As pesquisas sobre essa parcela da população indicam que o fenômeno é prevalente entre mulheres de 35 a 49 anos, que cuidam e moram ao mesmo tempo com crianças, jovens (que saem cada dia mais tarde de casa) e idosos. “Se considerarmos ainda as mulheres, responsáveis por esses cuidados, que não necessariamente convivem na mesma casa, o número é ainda maior”, destaca Dani. Ela ressalta ainda que a convivência multigeracional pode gerar benefícios e trazer trocas ricas para as relações, o problema é o trabalho do cuidado de ambas as gerações ser uma atribuição compulsória das mulheres. “Depois de cumprir uma lista interminável de tarefas, essas mulheres chegam ao final do dia extremamente cansadas e com uma inevitável sensação de frustração. Afinal, não é possível dar conta sozinha de tantas atribuições. O que vemos são mulheres sofrendo por questões de saúde mental, muitas delas medicalizadas, não com a intenção de cuidarem do seu próprio bem estar, mas, sim, para que possam continuar funcionais, mantendo uma rotina exaustiva, sem qualquer percepção ou alteração na qualidade de vida”, conclui Dani, que faz parte do projeto Cuida, idealizado pela médica Carol Sarmento para levar informações sobre autocuidado para públicos diversos.
Uma visão para o futuro dessas mulheres
A idealizadora do Cuida, Carol Sarmento, acredita que seria socialmente importante que a atual “geração sanduíche” fosse a última a viver dentro desta realidade, rompendo com esse ciclo de sobrecarga. “Não basta apenas que os adultos de meia-idade saiam dessa situação, mas também garantir que as gerações futuras não tenham o mesmo destino”, explica. Para isso, é necessário, por exemplo, se preparar financeiramente para dar suporte aos pais e filhos em crescimento – ajustar as expectativas financeiras, planejar investimentos, seguros e a aposentadoria. “É essencial também que essas mulheres estabeleçam limites, recebam ajuda dos demais familiares nas demandas e custos envolvidos, sem se valer de uma postura evitativa e que tende a recusar o apoio de outros”, finaliza a médica.
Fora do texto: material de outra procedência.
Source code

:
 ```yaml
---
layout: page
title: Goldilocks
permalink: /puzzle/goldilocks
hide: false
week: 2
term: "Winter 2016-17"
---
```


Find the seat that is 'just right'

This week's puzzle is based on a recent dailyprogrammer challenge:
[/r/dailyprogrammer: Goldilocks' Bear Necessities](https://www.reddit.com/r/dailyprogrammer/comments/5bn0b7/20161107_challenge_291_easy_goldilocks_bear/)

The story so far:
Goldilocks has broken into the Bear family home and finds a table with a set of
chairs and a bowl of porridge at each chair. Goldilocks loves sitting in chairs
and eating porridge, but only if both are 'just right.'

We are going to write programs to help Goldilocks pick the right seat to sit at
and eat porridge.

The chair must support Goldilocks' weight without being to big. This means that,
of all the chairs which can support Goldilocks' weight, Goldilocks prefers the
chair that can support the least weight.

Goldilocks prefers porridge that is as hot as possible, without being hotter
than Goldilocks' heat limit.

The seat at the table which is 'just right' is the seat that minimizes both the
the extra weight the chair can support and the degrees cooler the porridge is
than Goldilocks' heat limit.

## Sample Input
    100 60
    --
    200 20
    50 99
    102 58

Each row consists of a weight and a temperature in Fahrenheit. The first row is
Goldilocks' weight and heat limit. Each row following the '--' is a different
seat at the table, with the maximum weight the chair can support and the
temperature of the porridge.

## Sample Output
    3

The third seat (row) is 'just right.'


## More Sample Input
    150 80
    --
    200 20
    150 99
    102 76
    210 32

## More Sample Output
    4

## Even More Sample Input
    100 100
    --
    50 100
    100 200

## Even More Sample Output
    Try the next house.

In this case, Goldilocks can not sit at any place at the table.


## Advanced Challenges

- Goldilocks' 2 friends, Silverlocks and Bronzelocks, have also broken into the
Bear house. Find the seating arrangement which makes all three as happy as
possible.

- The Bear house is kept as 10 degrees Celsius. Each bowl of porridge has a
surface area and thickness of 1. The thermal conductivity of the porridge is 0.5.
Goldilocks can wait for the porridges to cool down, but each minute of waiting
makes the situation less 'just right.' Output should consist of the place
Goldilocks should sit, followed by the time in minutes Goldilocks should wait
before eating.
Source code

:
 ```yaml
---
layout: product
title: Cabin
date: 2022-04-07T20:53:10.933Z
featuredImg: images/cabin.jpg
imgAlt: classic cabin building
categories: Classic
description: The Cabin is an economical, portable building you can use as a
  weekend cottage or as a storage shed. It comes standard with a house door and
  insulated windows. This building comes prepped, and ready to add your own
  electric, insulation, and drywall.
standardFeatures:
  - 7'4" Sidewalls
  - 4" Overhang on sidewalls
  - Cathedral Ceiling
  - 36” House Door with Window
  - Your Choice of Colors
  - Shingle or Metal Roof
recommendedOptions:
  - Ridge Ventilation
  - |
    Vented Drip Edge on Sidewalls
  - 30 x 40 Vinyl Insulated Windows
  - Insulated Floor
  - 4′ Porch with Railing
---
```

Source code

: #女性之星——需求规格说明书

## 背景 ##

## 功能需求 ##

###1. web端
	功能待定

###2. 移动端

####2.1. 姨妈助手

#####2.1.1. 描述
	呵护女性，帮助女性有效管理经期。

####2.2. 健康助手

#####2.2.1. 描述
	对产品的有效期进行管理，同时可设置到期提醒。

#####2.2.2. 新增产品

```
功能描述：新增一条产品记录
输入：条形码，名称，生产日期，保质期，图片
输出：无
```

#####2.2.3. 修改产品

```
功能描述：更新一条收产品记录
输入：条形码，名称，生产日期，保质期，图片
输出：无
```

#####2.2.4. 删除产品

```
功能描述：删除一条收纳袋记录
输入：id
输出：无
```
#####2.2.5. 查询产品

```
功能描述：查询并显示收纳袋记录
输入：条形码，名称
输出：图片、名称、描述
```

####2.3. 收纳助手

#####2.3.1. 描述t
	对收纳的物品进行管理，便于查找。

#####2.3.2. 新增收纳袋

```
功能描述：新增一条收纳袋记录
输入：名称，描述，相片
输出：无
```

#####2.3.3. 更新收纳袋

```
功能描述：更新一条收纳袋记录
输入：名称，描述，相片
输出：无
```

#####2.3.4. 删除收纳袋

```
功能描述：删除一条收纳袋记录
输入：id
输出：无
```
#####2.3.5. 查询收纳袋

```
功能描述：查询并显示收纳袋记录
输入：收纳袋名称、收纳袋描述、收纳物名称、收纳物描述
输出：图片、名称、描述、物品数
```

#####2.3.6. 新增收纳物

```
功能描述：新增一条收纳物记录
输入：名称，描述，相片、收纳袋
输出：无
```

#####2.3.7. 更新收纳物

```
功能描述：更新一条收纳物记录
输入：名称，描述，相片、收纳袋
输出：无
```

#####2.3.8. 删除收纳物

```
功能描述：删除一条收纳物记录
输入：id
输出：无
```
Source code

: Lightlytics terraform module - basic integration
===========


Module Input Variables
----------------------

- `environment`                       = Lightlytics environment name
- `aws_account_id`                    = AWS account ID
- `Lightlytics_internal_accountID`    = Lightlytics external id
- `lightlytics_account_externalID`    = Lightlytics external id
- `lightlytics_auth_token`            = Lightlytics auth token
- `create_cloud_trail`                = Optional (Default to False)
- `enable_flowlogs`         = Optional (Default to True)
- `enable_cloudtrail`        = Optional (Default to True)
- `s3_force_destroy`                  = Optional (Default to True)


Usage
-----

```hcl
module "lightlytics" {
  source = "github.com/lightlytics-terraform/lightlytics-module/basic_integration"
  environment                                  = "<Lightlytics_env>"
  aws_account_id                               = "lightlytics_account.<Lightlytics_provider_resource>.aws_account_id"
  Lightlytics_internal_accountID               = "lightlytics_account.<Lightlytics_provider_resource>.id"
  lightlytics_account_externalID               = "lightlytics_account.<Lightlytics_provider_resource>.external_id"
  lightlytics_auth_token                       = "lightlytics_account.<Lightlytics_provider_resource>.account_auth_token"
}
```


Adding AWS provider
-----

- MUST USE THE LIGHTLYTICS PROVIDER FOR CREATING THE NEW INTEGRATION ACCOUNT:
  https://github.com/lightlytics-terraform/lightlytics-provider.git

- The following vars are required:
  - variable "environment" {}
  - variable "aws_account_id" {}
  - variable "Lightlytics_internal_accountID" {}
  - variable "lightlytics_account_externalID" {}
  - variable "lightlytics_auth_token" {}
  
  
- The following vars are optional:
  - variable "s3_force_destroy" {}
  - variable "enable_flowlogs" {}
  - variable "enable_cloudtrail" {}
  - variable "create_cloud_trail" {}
Para Dani Moraes, “é preciso também repensar as políticas públicas que envolvem toda a cadeia do cuidado em nossa sociedade”, acredita a educadora e pesquisadora do tema. “As questões estruturais não garantem condições sequer para a criação das crianças, que dirá para dar conta dos cuidados específicos com idosos. Não é por acaso que o mercado de trabalho é tão perverso com as mulheres, que em geral recebem os menores salários. Recai sobre elas o peso do cuidado e a discriminação justamente por conta das demandas impostas por essa realidade”. Dani ressalta ainda que, diante disso, até mesmo os cuidados pessoais básicos são percebidos como mais uma obrigação na vida dessas mulheres. “Falamos da importância do autocuidado, que de fato é essencial – afinal, precisamos estar bem cuidadas para poder cuidar –, porém, diante de tamanha responsabilidade acumulada, essa necessidade muitas vezes é percebida como mais uma exigência”, finaliza Dani.